> **PROMPT**
Although the data below contains pictures, output only the lines between those holding "Ker imamo v" and "From triangle LCF", inclusive, exactly and without those pictures.

> **MATERIAL TO PROCESS**
◇ ◇ ◇ ◇ ◇

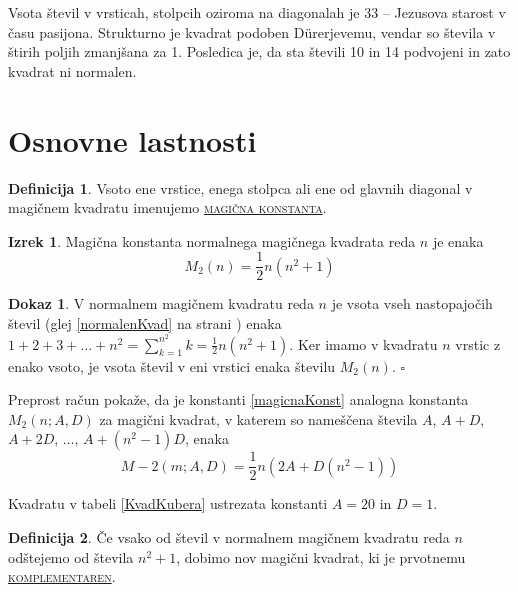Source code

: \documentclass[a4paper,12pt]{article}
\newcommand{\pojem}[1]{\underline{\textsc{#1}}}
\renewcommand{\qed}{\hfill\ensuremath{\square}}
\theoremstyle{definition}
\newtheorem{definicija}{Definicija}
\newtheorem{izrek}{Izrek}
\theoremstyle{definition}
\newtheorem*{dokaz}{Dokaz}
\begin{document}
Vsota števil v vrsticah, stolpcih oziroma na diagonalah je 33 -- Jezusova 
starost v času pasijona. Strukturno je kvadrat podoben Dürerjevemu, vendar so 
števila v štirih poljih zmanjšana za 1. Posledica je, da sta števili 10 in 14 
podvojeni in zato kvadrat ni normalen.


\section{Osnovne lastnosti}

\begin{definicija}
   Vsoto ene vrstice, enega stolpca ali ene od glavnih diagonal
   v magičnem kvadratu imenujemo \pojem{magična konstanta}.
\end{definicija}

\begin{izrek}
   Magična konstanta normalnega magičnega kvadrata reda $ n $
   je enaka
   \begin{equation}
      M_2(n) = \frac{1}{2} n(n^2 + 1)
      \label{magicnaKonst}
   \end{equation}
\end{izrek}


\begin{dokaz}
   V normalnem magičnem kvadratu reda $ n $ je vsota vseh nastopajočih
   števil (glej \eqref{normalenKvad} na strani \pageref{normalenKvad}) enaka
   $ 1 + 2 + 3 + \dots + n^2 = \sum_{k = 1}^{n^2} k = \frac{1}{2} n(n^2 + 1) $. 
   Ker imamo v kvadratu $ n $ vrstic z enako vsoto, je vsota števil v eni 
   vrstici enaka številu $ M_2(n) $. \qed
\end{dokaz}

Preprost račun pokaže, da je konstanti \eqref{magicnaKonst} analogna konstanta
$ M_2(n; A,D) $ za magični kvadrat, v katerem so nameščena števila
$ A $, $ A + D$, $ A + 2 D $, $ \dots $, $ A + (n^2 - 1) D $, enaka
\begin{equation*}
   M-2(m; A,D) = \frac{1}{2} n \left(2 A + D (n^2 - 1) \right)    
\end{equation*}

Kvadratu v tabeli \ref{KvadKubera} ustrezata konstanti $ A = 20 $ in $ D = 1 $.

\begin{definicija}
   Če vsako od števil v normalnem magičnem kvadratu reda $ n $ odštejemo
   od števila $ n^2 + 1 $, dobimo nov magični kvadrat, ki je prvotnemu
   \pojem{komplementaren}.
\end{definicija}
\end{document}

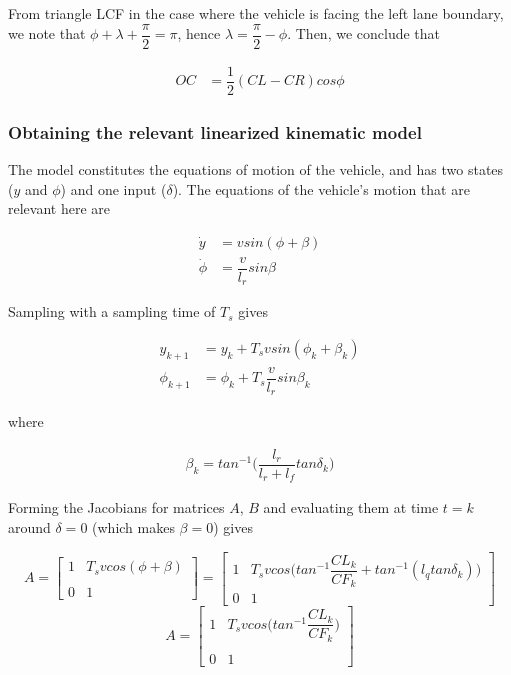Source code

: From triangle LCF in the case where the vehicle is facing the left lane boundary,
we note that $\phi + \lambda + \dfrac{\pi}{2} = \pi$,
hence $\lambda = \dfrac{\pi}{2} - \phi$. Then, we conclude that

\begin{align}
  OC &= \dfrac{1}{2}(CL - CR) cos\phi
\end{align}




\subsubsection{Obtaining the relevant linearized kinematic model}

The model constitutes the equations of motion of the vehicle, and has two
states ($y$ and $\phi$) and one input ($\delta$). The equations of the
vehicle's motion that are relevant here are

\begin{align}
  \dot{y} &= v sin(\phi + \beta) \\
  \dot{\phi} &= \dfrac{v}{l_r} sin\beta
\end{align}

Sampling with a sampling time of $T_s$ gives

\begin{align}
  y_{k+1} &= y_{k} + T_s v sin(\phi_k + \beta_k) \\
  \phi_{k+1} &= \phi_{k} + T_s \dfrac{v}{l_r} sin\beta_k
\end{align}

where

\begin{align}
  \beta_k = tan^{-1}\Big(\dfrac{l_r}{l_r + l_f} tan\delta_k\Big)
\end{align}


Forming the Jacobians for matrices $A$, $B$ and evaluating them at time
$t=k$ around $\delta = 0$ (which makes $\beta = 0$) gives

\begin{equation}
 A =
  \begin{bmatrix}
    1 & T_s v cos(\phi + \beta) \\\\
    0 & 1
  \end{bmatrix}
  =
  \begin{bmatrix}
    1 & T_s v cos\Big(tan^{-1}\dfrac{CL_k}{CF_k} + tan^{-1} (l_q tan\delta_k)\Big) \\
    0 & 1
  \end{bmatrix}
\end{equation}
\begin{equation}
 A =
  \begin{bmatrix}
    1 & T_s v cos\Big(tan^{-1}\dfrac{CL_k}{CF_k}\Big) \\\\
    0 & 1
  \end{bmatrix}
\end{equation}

◇ ◇ ◇ ◇ ◇

> **ANSWER BOX**
   Ker imamo v kvadratu $ n $ vrstic z enako vsoto, je vsota števil v eni 
   vrstici enaka številu $ M_2(n) $. \qed
\end{dokaz}

Preprost račun pokaže, da je konstanti \eqref{magicnaKonst} analogna konstanta
$ M_2(n; A,D) $ za magični kvadrat, v katerem so nameščena števila
$ A $, $ A + D$, $ A + 2 D $, $ \dots $, $ A + (n^2 - 1) D $, enaka
\begin{equation*}
   M-2(m; A,D) = \frac{1}{2} n \left(2 A + D (n^2 - 1) \right)    
\end{equation*}

Kvadratu v tabeli \ref{KvadKubera} ustrezata konstanti $ A = 20 $ in $ D = 1 $.

\begin{definicija}
   Če vsako od števil v normalnem magičnem kvadratu reda $ n $ odštejemo
   od števila $ n^2 + 1 $, dobimo nov magični kvadrat, ki je prvotnemu
   \pojem{komplementaren}.
\end{definicija}
\end{document}

Source code

: From triangle LCF in the case where the vehicle is facing the left lane boundary,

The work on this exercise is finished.